▶ Task prompt: Look through the records below for the line with "# Differences between" and the line with "2. Random Forest", then return those lines and all lines between, exactly.

▶ Provided data:

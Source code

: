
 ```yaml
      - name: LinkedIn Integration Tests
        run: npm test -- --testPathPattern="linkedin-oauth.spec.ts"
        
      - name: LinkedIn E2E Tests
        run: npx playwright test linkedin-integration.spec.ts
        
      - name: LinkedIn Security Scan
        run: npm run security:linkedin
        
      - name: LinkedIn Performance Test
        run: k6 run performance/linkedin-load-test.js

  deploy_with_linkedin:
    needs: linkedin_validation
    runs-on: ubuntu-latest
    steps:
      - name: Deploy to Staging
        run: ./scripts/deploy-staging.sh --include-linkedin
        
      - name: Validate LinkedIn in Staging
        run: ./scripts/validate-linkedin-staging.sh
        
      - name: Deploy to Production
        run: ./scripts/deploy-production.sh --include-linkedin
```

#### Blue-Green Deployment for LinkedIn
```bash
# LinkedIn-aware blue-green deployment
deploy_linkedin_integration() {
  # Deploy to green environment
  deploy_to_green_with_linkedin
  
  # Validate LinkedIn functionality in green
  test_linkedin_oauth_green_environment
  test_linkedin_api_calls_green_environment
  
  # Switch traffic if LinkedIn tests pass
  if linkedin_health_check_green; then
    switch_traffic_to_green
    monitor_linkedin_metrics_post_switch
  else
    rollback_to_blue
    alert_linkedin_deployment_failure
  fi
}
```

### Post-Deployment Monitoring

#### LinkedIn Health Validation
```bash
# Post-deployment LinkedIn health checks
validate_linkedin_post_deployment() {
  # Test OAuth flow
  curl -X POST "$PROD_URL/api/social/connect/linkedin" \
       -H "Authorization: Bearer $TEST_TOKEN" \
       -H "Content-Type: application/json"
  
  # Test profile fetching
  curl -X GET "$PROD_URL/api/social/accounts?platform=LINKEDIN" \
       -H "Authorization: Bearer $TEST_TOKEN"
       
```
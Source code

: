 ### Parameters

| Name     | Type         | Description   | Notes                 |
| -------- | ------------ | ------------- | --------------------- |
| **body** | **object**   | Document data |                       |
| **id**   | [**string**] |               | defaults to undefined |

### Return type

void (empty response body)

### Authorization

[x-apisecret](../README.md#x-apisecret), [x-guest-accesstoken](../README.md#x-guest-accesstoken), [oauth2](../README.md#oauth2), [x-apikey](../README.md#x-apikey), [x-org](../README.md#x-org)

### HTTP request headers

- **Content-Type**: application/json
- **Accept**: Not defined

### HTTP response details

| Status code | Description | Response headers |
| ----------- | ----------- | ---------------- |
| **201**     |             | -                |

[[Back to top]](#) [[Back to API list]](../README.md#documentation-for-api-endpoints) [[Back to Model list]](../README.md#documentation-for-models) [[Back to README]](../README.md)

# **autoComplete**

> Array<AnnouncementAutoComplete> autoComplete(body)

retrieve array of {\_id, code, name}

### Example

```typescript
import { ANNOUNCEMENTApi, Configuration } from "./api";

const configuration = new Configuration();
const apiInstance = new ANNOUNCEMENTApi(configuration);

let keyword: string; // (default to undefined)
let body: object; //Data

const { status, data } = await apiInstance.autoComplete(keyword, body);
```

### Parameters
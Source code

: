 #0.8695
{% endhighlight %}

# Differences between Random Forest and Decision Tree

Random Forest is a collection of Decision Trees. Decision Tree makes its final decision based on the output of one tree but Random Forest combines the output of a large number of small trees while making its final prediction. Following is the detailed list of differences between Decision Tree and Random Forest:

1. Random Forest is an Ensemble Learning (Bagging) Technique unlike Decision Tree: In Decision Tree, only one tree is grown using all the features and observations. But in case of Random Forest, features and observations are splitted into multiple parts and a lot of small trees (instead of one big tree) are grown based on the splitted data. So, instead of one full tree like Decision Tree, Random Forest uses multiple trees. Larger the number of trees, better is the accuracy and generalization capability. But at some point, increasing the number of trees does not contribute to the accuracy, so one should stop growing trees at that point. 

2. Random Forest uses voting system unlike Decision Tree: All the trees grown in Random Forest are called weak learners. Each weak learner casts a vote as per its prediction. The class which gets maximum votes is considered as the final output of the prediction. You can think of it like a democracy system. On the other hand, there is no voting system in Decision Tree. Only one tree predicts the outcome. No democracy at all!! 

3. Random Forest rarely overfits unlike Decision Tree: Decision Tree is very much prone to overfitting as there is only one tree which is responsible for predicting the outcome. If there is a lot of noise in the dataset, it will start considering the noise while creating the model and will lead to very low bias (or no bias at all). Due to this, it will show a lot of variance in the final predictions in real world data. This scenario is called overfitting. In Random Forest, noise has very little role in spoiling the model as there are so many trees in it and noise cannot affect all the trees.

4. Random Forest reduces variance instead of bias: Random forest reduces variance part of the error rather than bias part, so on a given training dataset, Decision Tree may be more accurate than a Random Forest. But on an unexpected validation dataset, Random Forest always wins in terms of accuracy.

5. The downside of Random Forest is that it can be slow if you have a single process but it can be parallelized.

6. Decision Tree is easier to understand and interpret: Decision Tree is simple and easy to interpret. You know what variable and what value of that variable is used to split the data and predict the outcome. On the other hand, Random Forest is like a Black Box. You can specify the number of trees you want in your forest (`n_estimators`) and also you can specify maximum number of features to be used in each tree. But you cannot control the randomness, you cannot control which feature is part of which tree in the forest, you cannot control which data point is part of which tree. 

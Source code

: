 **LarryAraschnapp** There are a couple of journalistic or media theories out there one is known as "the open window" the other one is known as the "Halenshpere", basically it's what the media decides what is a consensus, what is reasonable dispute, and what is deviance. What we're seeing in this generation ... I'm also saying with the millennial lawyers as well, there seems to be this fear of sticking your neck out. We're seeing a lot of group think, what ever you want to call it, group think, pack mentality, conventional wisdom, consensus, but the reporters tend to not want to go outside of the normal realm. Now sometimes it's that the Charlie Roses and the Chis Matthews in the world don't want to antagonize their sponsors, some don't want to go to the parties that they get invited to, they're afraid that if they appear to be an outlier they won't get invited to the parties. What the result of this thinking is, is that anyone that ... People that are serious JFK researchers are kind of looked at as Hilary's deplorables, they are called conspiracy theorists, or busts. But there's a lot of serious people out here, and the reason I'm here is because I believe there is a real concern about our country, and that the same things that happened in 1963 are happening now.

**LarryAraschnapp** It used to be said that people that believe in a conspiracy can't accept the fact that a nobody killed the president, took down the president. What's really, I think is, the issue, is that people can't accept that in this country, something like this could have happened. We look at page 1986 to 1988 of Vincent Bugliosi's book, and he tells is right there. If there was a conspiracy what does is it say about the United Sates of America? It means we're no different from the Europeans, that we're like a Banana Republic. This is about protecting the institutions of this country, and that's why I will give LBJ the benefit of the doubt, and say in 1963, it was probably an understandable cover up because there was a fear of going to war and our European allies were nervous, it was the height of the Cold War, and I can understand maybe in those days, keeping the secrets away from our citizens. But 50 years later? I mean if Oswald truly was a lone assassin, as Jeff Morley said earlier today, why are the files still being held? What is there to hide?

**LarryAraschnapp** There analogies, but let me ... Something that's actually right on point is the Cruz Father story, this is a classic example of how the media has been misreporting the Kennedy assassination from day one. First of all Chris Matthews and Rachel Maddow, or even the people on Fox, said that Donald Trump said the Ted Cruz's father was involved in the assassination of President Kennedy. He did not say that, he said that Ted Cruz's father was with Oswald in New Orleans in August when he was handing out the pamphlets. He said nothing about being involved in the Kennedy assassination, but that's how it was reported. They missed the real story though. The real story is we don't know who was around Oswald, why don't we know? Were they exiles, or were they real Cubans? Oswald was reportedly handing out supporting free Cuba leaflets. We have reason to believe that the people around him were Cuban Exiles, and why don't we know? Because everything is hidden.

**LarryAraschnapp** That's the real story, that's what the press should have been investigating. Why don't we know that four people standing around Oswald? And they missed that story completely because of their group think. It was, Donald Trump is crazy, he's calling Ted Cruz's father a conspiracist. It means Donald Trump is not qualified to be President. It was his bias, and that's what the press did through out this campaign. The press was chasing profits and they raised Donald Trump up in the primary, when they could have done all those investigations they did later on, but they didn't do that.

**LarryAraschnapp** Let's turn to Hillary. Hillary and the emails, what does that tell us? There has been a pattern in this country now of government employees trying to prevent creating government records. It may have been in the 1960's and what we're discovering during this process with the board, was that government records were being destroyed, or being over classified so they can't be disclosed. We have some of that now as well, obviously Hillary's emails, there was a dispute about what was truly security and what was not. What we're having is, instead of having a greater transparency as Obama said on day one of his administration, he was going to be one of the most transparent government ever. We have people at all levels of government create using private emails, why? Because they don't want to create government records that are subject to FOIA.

▶ Exercise output:
# Differences between Random Forest and Decision Tree

Random Forest is a collection of Decision Trees. Decision Tree makes its final decision based on the output of one tree but Random Forest combines the output of a large number of small trees while making its final prediction. Following is the detailed list of differences between Decision Tree and Random Forest:

1. Random Forest is an Ensemble Learning (Bagging) Technique unlike Decision Tree: In Decision Tree, only one tree is grown using all the features and observations. But in case of Random Forest, features and observations are splitted into multiple parts and a lot of small trees (instead of one big tree) are grown based on the splitted data. So, instead of one full tree like Decision Tree, Random Forest uses multiple trees. Larger the number of trees, better is the accuracy and generalization capability. But at some point, increasing the number of trees does not contribute to the accuracy, so one should stop growing trees at that point. 

2. Random Forest uses voting system unlike Decision Tree: All the trees grown in Random Forest are called weak learners. Each weak learner casts a vote as per its prediction. The class which gets maximum votes is considered as the final output of the prediction. You can think of it like a democracy system. On the other hand, there is no voting system in Decision Tree. Only one tree predicts the outcome. No democracy at all!! 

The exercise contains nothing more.